The changes follow a particularly damning period for Australia’s financial services industry, which has been hammered by a Royal Commission into banking, superannuation and financial services.
The commission highlighted poor practices across all areas; with clients disadvantaged, overcharged and ignored.
The Australian Securities and Investments Commission (Asic) welcomed the passing of the Treasury Laws Amendment (Enhancing Whilsteblower Protections) Bill 2018, which was approved on 19 February.
What are the reforms?
Collectively, they will:
Broaden the whistleblower definition to include both current and former employees, officers and contractors, as well as their spouses and dependents, and anonymous disclosures.
Extend the protections to whistleblower reports that allege misconduct or an improper state of affairs or circumstances about any matter covered by financial sector laws, as well as all commonwealth offences punishable by imprisonment of 12 months or more.
Create civil penalty provisions, in addition to the existing criminal offences, for causing detriment to (or victimising) a whistleblower and for breaches of confidentiality.
Provide protections for disclosures to journalists and parliamentarians in certain circumstances.
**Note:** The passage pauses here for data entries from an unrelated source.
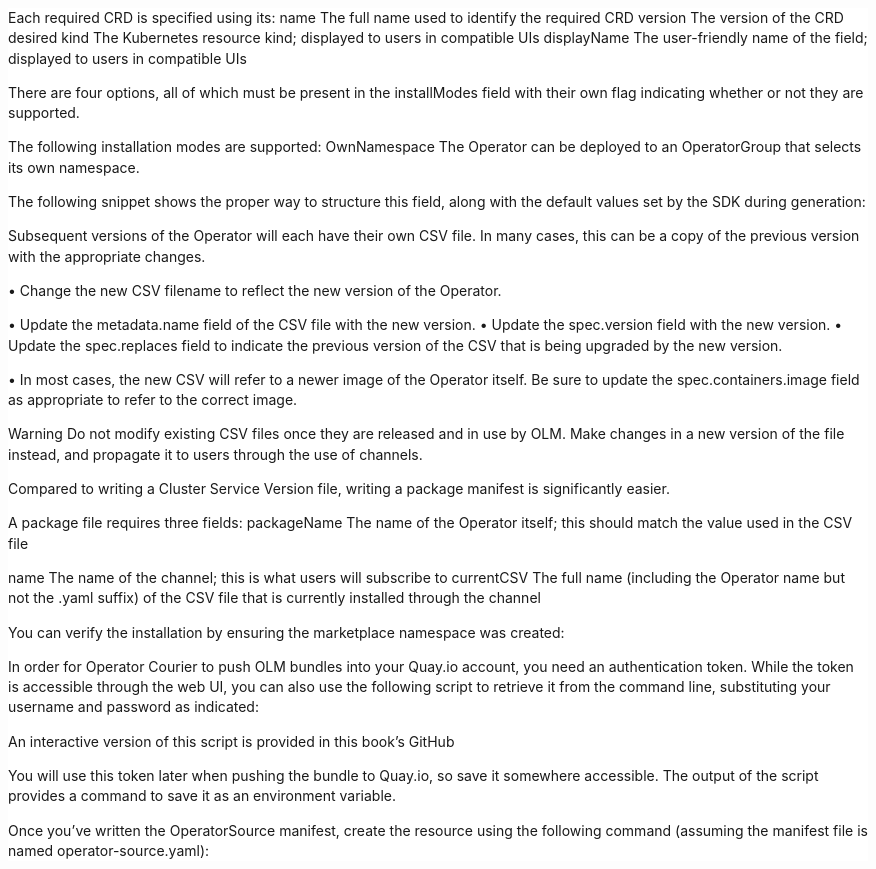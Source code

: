 Each required CRD is specified using its:
name The full name used to identify the required CRD
version The version of the CRD desired
kind The Kubernetes resource kind; displayed to users in compatible UIs
displayName The user-friendly name of the field; displayed to users in compatible UIs

There are four options, all of which must be present in the installModes field with their own flag indicating whether or not they are supported.

The following installation modes are supported:
OwnNamespace The Operator can be deployed to an OperatorGroup that selects its own namespace.

The following snippet shows the proper way to structure this field, along with the default values set by the SDK during generation:


Subsequent versions of the Operator will each have their own CSV file. In many cases, this can be a copy of the previous version with the appropriate changes.

•  Change the new CSV filename to reflect the new version of the Operator.

•  Update the metadata.name field of the CSV file with the new version.
•  Update the spec.version field with the new version.
•  Update the spec.replaces field to indicate the previous version of the CSV that is being upgraded by the new version.

•  In most cases, the new CSV will refer to a newer image of the Operator itself. Be sure to update the spec.containers.image field as appropriate to refer to the correct image.


Warning
Do not modify existing CSV files once they are released and in use by OLM. Make changes in a new version of the file instead, and propagate it to users through the use of channels.




Compared to writing a Cluster Service Version file, writing a package manifest is significantly easier.

 A package file requires three fields:
packageName The name of the Operator itself; this should match the value used in the CSV file


name The name of the channel; this is what users will subscribe to
currentCSV The full name (including the Operator name but not the .yaml suffix) of the CSV file that is currently installed through the channel


You can verify the installation by ensuring the marketplace namespace was created:

In order for Operator Courier to push OLM bundles into your Quay.io account, you need an authentication token. While the token is accessible through the web UI, you can also use the following script to retrieve it from the command line, substituting your username and password as indicated:

An interactive version of this script is provided in this book’s GitHub 

You will use this token later when pushing the bundle to Quay.io, so save it somewhere accessible. The output of the script provides a command to save it as an environment variable.


Once you’ve written the OperatorSource manifest, create the resource using the following command (assuming the manifest file is named operator-source.yaml):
Provide whistleblowers with easier access to compensation and other remedies if they suffer loss.
Require all public companies, large proprietary companies and corporate trustees of registrable superannuation entities to have a whistleblower policy.
Asic executive director Warren Day commented: “These reforms will help Asic to perform our important regulatory role by encouraging people who have observed misconduct to come forward.
“They complement the measures we have put in place since 2014 to improve our processes for assessing whistleblower reports and communicating with whistleblowers during our inquiries.”